--- Problem to solve ---
Reproduce the line that holds "## 📄 License" together with all the lines after it up to the end of the entries.

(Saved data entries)
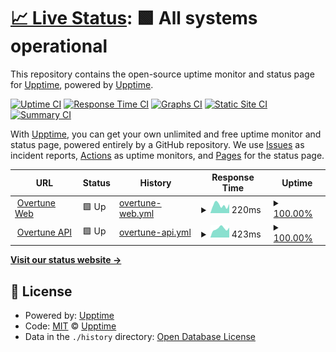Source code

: # [📈 Live Status](https://upptime.github.io/upptime): <!--live status--> **🟩 All systems operational**

This repository contains the open-source uptime monitor and status page for [Upptime](https://upptime.js.org), powered by [Upptime](https://github.com/upptime/upptime).

[![Uptime CI](https://github.com/adamtester/overtune-status/workflows/Uptime%20CI/badge.svg)](https://github.com/adamtester/overtune-status/actions?query=workflow%3A%22Uptime+CI%22)
[![Response Time CI](https://github.com/adamtester/overtune-status/workflows/Response%20Time%20CI/badge.svg)](https://github.com/adamtester/overtune-status/actions?query=workflow%3A%22Response+Time+CI%22)
[![Graphs CI](https://github.com/adamtester/overtune-status/workflows/Graphs%20CI/badge.svg)](https://github.com/adamtester/overtune-status/actions?query=workflow%3A%22Graphs+CI%22)
[![Static Site CI](https://github.com/adamtester/overtune-status/workflows/Static%20Site%20CI/badge.svg)](https://github.com/adamtester/overtune-status/actions?query=workflow%3A%22Static+Site+CI%22)
[![Summary CI](https://github.com/adamtester/overtune-status/workflows/Summary%20CI/badge.svg)](https://github.com/adamtester/overtune-status/actions?query=workflow%3A%22Summary+CI%22)

With [Upptime](https://upptime.js.org), you can get your own unlimited and free uptime monitor and status page, powered entirely by a GitHub repository. We use [Issues](https://github.com/upptime/upptime/issues) as incident reports, [Actions](https://github.com/adamtester/overtune-status/actions) as uptime monitors, and [Pages](https://upptime.github.io/upptime) for the status page.

<!--start: status pages-->
<!-- This summary is generated by Upptime (https://github.com/upptime/upptime) -->
<!-- Do not edit this manually, your changes will be overwritten -->
<!-- prettier-ignore -->
| URL | Status | History | Response Time | Uptime |
| --- | ------ | ------- | ------------- | ------ |
| <img alt="" src="https://icons.duckduckgo.com/ip3/overtune.io.ico" height="13"> [Overtune Web](https://overtune.io) | 🟩 Up | [overtune-web.yml](https://github.com/adamtester/overtune-status/commits/HEAD/history/overtune-web.yml) | <details><summary><img alt="Response time graph" src="./graphs/overtune-web/response-time-week.png" height="20"> 220ms</summary><br><a href="https://status.overtune.io/history/overtune-web"><img alt="Response time 246" src="https://img.shields.io/endpoint?url=https%3A%2F%2Fraw.githubusercontent.com%2Fadamtester%2Fovertune-status%2FHEAD%2Fapi%2Fovertune-web%2Fresponse-time.json"></a><br><a href="https://status.overtune.io/history/overtune-web"><img alt="24-hour response time 247" src="https://img.shields.io/endpoint?url=https%3A%2F%2Fraw.githubusercontent.com%2Fadamtester%2Fovertune-status%2FHEAD%2Fapi%2Fovertune-web%2Fresponse-time-day.json"></a><br><a href="https://status.overtune.io/history/overtune-web"><img alt="7-day response time 220" src="https://img.shields.io/endpoint?url=https%3A%2F%2Fraw.githubusercontent.com%2Fadamtester%2Fovertune-status%2FHEAD%2Fapi%2Fovertune-web%2Fresponse-time-week.json"></a><br><a href="https://status.overtune.io/history/overtune-web"><img alt="30-day response time 220" src="https://img.shields.io/endpoint?url=https%3A%2F%2Fraw.githubusercontent.com%2Fadamtester%2Fovertune-status%2FHEAD%2Fapi%2Fovertune-web%2Fresponse-time-month.json"></a><br><a href="https://status.overtune.io/history/overtune-web"><img alt="1-year response time 226" src="https://img.shields.io/endpoint?url=https%3A%2F%2Fraw.githubusercontent.com%2Fadamtester%2Fovertune-status%2FHEAD%2Fapi%2Fovertune-web%2Fresponse-time-year.json"></a></details> | <details><summary><a href="https://status.overtune.io/history/overtune-web">100.00%</a></summary><a href="https://status.overtune.io/history/overtune-web"><img alt="All-time uptime 99.98%" src="https://img.shields.io/endpoint?url=https%3A%2F%2Fraw.githubusercontent.com%2Fadamtester%2Fovertune-status%2FHEAD%2Fapi%2Fovertune-web%2Fuptime.json"></a><br><a href="https://status.overtune.io/history/overtune-web"><img alt="24-hour uptime 100.00%" src="https://img.shields.io/endpoint?url=https%3A%2F%2Fraw.githubusercontent.com%2Fadamtester%2Fovertune-status%2FHEAD%2Fapi%2Fovertune-web%2Fuptime-day.json"></a><br><a href="https://status.overtune.io/history/overtune-web"><img alt="7-day uptime 100.00%" src="https://img.shields.io/endpoint?url=https%3A%2F%2Fraw.githubusercontent.com%2Fadamtester%2Fovertune-status%2FHEAD%2Fapi%2Fovertune-web%2Fuptime-week.json"></a><br><a href="https://status.overtune.io/history/overtune-web"><img alt="30-day uptime 100.00%" src="https://img.shields.io/endpoint?url=https%3A%2F%2Fraw.githubusercontent.com%2Fadamtester%2Fovertune-status%2FHEAD%2Fapi%2Fovertune-web%2Fuptime-month.json"></a><br><a href="https://status.overtune.io/history/overtune-web"><img alt="1-year uptime 99.97%" src="https://img.shields.io/endpoint?url=https%3A%2F%2Fraw.githubusercontent.com%2Fadamtester%2Fovertune-status%2FHEAD%2Fapi%2Fovertune-web%2Fuptime-year.json"></a></details>
| <img alt="" src="https://icons.duckduckgo.com/ip3/api.overtune.io.ico" height="13"> [Overtune API](https://api.overtune.io/ping) | 🟩 Up | [overtune-api.yml](https://github.com/adamtester/overtune-status/commits/HEAD/history/overtune-api.yml) | <details><summary><img alt="Response time graph" src="./graphs/overtune-api/response-time-week.png" height="20"> 423ms</summary><br><a href="https://status.overtune.io/history/overtune-api"><img alt="Response time 562" src="https://img.shields.io/endpoint?url=https%3A%2F%2Fraw.githubusercontent.com%2Fadamtester%2Fovertune-status%2FHEAD%2Fapi%2Fovertune-api%2Fresponse-time.json"></a><br><a href="https://status.overtune.io/history/overtune-api"><img alt="24-hour response time 466" src="https://img.shields.io/endpoint?url=https%3A%2F%2Fraw.githubusercontent.com%2Fadamtester%2Fovertune-status%2FHEAD%2Fapi%2Fovertune-api%2Fresponse-time-day.json"></a><br><a href="https://status.overtune.io/history/overtune-api"><img alt="7-day response time 423" src="https://img.shields.io/endpoint?url=https%3A%2F%2Fraw.githubusercontent.com%2Fadamtester%2Fovertune-status%2FHEAD%2Fapi%2Fovertune-api%2Fresponse-time-week.json"></a><br><a href="https://status.overtune.io/history/overtune-api"><img alt="30-day response time 536" src="https://img.shields.io/endpoint?url=https%3A%2F%2Fraw.githubusercontent.com%2Fadamtester%2Fovertune-status%2FHEAD%2Fapi%2Fovertune-api%2Fresponse-time-month.json"></a><br><a href="https://status.overtune.io/history/overtune-api"><img alt="1-year response time 551" src="https://img.shields.io/endpoint?url=https%3A%2F%2Fraw.githubusercontent.com%2Fadamtester%2Fovertune-status%2FHEAD%2Fapi%2Fovertune-api%2Fresponse-time-year.json"></a></details> | <details><summary><a href="https://status.overtune.io/history/overtune-api">100.00%</a></summary><a href="https://status.overtune.io/history/overtune-api"><img alt="All-time uptime 93.63%" src="https://img.shields.io/endpoint?url=https%3A%2F%2Fraw.githubusercontent.com%2Fadamtester%2Fovertune-status%2FHEAD%2Fapi%2Fovertune-api%2Fuptime.json"></a><br><a href="https://status.overtune.io/history/overtune-api"><img alt="24-hour uptime 100.00%" src="https://img.shields.io/endpoint?url=https%3A%2F%2Fraw.githubusercontent.com%2Fadamtester%2Fovertune-status%2FHEAD%2Fapi%2Fovertune-api%2Fuptime-day.json"></a><br><a href="https://status.overtune.io/history/overtune-api"><img alt="7-day uptime 100.00%" src="https://img.shields.io/endpoint?url=https%3A%2F%2Fraw.githubusercontent.com%2Fadamtester%2Fovertune-status%2FHEAD%2Fapi%2Fovertune-api%2Fuptime-week.json"></a><br><a href="https://status.overtune.io/history/overtune-api"><img alt="30-day uptime 100.00%" src="https://img.shields.io/endpoint?url=https%3A%2F%2Fraw.githubusercontent.com%2Fadamtester%2Fovertune-status%2FHEAD%2Fapi%2Fovertune-api%2Fuptime-month.json"></a><br><a href="https://status.overtune.io/history/overtune-api"><img alt="1-year uptime 100.00%" src="https://img.shields.io/endpoint?url=https%3A%2F%2Fraw.githubusercontent.com%2Fadamtester%2Fovertune-status%2FHEAD%2Fapi%2Fovertune-api%2Fuptime-year.json"></a></details>

<!--end: status pages-->

[**Visit our status website →**](https://upptime.github.io/upptime)

## 📄 License

- Powered by: [Upptime](https://github.com/upptime/upptime)
- Code: [MIT](./LICENSE) © [Upptime](https://upptime.js.org)
- Data in the `./history` directory: [Open Database License](https://opendatacommons.org/licenses/odbl/1-0/)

--- Reply ---
## 📄 License

- Powered by: [Upptime](https://github.com/upptime/upptime)
- Code: [MIT](./LICENSE) © [Upptime](https://upptime.js.org)
- Data in the `./history` directory: [Open Database License](https://opendatacommons.org/licenses/odbl/1-0/)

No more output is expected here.